Üç bin kişilik mimarlık amfisi tıklım... tıklım dolu, hatta onu dinlemek için ayakta kalan onlarca kişi var...
Can Yücel konuşmaya şöyle başlar:
- Biz hiç bi bok olamadık!
Salondakiler bir anda neye uğradıklarını şaşırırlar. derin bir sessizlik kaplar ortalığı...
Salona gelmeden önce 3 bira ve yarım votka içmesine rağmen muhteşem bir konuşma yapar. Hiç şüphesiz bol küfürlü bir konuşma...
Söyleşinin soru-cevap kısmında ön sıralarda oturan hanım hanımcık bir kız öğrenci parmak kaldırıp can yücel'e şöyle sorar:
- Can bey, bizler şiirlerinizi ve düşüncelerinizi çok beğeniyoruz,size büyük bir saygı duyuyoruz ama konuşmalarınızda çok fazla küfüre ve argoya yer veriyorsunuz, küfürlü konuşmasanız olmaz mı?
Can yücel önce susar, sonra yavaşça doğrulur, o kocaman ellerini kürsünün üzerine koyup:
- Küfür, burjuvazinin ağzında bir lağım çukurudur... küfür, işçi sınıfının ağzında bir çiçektir!.. deyince salonda müthiş bir alkış kopar.
Sonra tamamen ayağa kalkıp şöyle bitirir konuşmasını:
- Arkadaşlar bugün de çok kafa siktim!!!
xxxx
Can Yücel, vakt-i zamanda bir yazısında adamın birisine 'göt' dediği için dava açılmış.
Mahkemede Can Yücel şunu anlatmış:
Bir köyde ateşli bir hasta vardır, kasabaya doktora getirir hastayı köylüler.
koca devletin koca doktoruna.
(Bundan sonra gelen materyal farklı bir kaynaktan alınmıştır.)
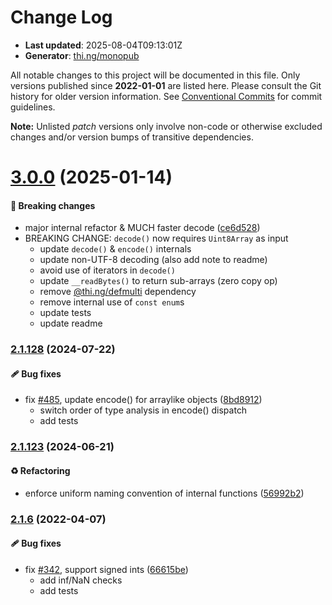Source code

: # Change Log

- **Last updated**: 2025-08-04T09:13:01Z
- **Generator**: [thi.ng/monopub](https://thi.ng/monopub)

All notable changes to this project will be documented in this file.
Only versions published since **2022-01-01** are listed here.
Please consult the Git history for older version information.
See [Conventional Commits](https://conventionalcommits.org/) for commit guidelines.

**Note:** Unlisted _patch_ versions only involve non-code or otherwise excluded changes
and/or version bumps of transitive dependencies.

# [3.0.0](https://github.com/thi-ng/umbrella/tree/@thi.ng/bencode@3.0.0) (2025-01-14)

#### 🛑 Breaking changes

- major internal refactor & MUCH faster decode ([ce6d528](https://github.com/thi-ng/umbrella/commit/ce6d528))
- BREAKING CHANGE: `decode()` now requires `Uint8Array` as input
  - update `decode()` & `encode()` internals
  - update non-UTF-8 decoding (also add note to readme)
  - avoid use of iterators in `decode()`
  - update `__readBytes()` to return sub-arrays (zero copy op)
  - remove [@thi.ng/defmulti](https://github.com/thi-ng/umbrella/tree/main/packages/defmulti) dependency
  - remove internal use of `const enum`s
  - update tests
  - update readme

### [2.1.128](https://github.com/thi-ng/umbrella/tree/@thi.ng/bencode@2.1.128) (2024-07-22)

#### 🩹 Bug fixes

- fix [#485](https://github.com/thi-ng/umbrella/issues/485), update encode() for arraylike objects ([8bd8912](https://github.com/thi-ng/umbrella/commit/8bd8912))
  - switch order of type analysis in encode() dispatch
  - add tests

### [2.1.123](https://github.com/thi-ng/umbrella/tree/@thi.ng/bencode@2.1.123) (2024-06-21)

#### ♻️ Refactoring

- enforce uniform naming convention of internal functions ([56992b2](https://github.com/thi-ng/umbrella/commit/56992b2))

### [2.1.6](https://github.com/thi-ng/umbrella/tree/@thi.ng/bencode@2.1.6) (2022-04-07)

#### 🩹 Bug fixes

- fix [#342](https://github.com/thi-ng/umbrella/issues/342), support signed ints ([66615be](https://github.com/thi-ng/umbrella/commit/66615be))
  - add inf/NaN checks
  - add tests
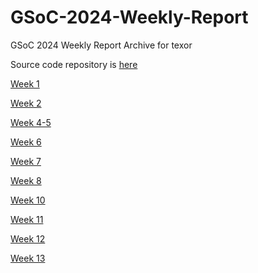 # GSoC-2024-Weekly-Report

GSoC 2024 Weekly Report Archive for texor

Source code repository is [here](https://github.com/fzyxh/texor)

[Week 1](./week1/week1.html)

[Week 2](./week2/week2.html)

[Week 4-5](./week4-5/week4.html)

[Week 6](./week6/week6.html)

[Week 7](./week7/week7.html)

[Week 8](./week8/week8.html)

[Week 10](./week10/week10.html)

[Week 11](./week11/week11.html)

[Week 12](./week12/week12.html)

[Week 13](./week13/week13.html)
Doktor hastaya fitil verir ve köye döndükleri gibi hastaya fitili anüsten vermelerini söyler köylülere.
köylüler tabi 'tamam dohtor bey' diyip köye giderler.
köydeki herkese sorarlar, en bilgelere bile, ama kimse anüs ne demektir bilemez. bu nedenle bir türlü ilacı da veremezler hastaya. hastanın durumu da gitgide kötüleşmektedir. bunun üzerine köylü, doktora, koca devletin koca doktoruna telefon etmeye karar verir ama kimse buna yanaşmaz. ne cüret di mi doktoru arayacak bi köylü. neyse durumun vehameti üzerine muhtar aramayı kabul eder.
bütün köylü toplanır santrale, muhtar arar, 'biz ne yapacaamızı bilemedik dohtor bey' felan der işte. karşıdan doktor bişiler söyler.
muhtar döner, ama arkasına: 'makattan verin dedi dohtor' der.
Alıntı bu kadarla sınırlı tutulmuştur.